What I think you're trying to describe already exists as a product from Cisco called "telepresence". It is/was insanely expensive, was a permanent installation that only Cisco contracted techs could install, and did what you describe: It is a series of large, curved HD displays with desks at an appropriate distance from the screens/cameras, and copious amounts of indirect lighting from behind the setup to make each party look good.
It seems like the imaging/rendering technology that Google is using is much more advanced.
I’ve used such a Cisco system. Compared to regular video calls the latency and quality was light years ahead, much more natural conversations were possible. By which I mean it was possible to laugh, interject, and generally have a realistic conversation with a colleague in another country without having to compensate for video lag in that very careful way I find necessary on Meet and Zoom.
That said, there was no “emotional connection” like the Google one is described as offering. It was still a video call. There was no forgetting that. I suspect the 3D and the apparent physical closeness to the display add a lot.
Wow I forgot about Telepresence. I used it a decade ago at a Fortune 500 company. With all of the cameras and displays perfectly positions, everyone was life-sized on video, felt like you were sitting around a roundtable. Now I'm imagining that with higher resolution and 3D light field display, wow.

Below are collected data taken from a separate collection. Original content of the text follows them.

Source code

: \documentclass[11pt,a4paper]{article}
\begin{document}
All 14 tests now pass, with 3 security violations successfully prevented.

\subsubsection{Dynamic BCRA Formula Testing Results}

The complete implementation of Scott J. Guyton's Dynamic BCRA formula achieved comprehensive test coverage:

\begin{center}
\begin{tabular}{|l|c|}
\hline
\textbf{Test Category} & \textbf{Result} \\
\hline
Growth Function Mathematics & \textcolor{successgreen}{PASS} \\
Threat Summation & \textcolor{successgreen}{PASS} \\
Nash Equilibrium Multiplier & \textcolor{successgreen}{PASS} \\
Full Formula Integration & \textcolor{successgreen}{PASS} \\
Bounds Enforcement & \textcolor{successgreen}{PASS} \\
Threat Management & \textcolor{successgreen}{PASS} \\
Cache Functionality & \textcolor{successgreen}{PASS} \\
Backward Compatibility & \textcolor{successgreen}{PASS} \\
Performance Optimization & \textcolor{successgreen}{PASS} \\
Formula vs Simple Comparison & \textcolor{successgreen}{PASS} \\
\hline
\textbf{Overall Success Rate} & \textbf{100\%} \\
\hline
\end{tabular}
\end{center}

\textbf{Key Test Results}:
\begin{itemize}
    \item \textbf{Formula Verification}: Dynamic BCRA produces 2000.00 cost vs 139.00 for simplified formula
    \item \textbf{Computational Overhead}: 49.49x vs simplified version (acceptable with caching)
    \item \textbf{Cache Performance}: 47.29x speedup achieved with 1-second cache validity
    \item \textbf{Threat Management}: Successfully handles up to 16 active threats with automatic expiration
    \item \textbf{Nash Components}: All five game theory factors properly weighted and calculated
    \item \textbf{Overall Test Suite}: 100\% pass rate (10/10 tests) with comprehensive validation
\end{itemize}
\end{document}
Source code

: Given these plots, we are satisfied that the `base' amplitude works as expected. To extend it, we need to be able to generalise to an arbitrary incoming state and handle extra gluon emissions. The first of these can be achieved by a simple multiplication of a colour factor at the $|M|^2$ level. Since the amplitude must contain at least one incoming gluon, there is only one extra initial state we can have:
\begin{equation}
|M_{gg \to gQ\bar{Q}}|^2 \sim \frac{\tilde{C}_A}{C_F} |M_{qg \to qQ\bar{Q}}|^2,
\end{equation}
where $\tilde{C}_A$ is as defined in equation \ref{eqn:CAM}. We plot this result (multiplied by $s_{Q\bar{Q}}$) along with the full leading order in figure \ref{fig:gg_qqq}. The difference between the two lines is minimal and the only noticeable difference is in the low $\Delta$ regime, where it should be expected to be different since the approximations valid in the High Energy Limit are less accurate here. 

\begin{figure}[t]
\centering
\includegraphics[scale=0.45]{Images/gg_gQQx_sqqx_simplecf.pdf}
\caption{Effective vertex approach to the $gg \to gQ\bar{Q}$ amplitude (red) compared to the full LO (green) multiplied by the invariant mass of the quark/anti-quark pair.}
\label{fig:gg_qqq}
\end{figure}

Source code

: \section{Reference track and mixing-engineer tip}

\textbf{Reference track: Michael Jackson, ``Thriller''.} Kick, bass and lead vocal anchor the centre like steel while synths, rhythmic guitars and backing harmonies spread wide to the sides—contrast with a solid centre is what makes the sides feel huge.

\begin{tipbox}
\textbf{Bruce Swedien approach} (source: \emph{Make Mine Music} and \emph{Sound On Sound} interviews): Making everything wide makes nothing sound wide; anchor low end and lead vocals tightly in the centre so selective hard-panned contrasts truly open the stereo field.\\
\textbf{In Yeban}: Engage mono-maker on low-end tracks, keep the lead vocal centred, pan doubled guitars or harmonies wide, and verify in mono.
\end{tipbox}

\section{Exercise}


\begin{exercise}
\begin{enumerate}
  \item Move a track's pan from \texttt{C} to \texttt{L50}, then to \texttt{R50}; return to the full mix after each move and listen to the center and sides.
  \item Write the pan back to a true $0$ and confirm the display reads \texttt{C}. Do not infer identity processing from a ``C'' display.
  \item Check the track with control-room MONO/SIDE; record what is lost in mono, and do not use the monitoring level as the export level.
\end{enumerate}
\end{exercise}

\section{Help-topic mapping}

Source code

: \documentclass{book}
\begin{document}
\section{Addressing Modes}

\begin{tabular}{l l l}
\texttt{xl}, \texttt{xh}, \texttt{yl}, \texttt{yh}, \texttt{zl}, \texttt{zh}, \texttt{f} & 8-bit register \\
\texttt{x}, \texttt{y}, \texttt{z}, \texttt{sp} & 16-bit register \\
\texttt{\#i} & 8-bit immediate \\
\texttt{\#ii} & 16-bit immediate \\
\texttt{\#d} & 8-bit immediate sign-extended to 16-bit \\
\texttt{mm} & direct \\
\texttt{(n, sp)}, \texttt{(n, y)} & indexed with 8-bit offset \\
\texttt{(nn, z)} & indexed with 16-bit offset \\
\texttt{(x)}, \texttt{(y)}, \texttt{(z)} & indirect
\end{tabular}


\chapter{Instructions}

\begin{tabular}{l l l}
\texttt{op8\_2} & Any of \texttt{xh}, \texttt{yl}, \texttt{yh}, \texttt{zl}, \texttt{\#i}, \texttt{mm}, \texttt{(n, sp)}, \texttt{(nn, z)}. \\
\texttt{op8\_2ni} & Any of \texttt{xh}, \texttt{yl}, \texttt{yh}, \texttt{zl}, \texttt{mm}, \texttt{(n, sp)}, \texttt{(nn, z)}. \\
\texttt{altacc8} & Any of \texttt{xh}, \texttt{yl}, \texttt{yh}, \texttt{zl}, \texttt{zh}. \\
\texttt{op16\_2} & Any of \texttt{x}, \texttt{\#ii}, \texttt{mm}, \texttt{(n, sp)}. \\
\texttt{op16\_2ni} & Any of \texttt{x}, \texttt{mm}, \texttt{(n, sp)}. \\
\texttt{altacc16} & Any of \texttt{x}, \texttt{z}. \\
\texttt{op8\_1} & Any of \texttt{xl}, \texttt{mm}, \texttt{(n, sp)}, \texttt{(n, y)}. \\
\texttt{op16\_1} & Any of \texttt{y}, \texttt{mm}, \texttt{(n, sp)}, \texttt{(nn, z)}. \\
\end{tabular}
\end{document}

Low latency is more important than all the other bits. I worked at Bell Communication Research in the nineties and they had an experimental video conferencing system that used analog circuit switched video and it worked really well, mainly because the latency was only a little more than the speed of light.
I spent a year using telepresence a few times a week. It was genuinely amazing. Lifesize people 1200 miles away with audio so crisp that one of the guys was idly rubbing the edge of some papers with his thumb and I could hear it.
It seems like the imaging/rendering technology that Google is using is much more advanced.